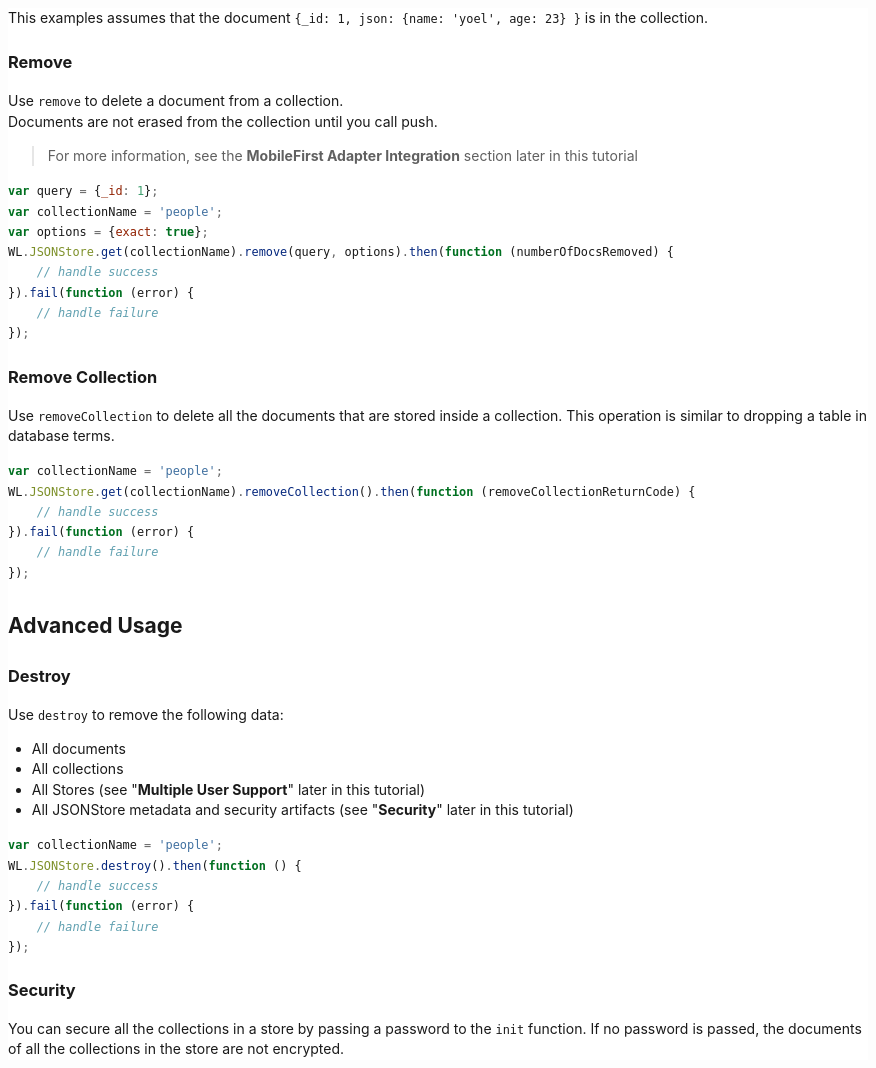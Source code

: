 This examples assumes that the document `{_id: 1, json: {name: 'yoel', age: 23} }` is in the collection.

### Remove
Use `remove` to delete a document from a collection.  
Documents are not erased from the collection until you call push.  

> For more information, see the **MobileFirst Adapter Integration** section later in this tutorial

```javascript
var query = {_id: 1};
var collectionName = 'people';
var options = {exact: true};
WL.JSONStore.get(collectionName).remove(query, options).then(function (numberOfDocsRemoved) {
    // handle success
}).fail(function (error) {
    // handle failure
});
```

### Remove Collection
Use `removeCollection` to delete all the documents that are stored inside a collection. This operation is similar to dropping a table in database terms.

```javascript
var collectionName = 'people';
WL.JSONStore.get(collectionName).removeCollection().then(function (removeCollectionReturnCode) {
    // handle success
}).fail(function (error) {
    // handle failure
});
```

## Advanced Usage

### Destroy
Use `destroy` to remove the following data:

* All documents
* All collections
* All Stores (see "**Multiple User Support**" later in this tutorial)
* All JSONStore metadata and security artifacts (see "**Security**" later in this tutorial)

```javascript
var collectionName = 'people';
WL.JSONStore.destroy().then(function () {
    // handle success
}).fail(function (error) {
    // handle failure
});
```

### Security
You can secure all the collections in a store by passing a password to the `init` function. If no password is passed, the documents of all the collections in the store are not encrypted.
——
### EXERCISE
Could you filter the material above and copy each line that holds the word "collections"?

### PROBLEM SOLUTION
* All collections
You can secure all the collections in a store by passing a password to the `init` function. If no password is passed, the documents of all the collections in the store are not encrypted.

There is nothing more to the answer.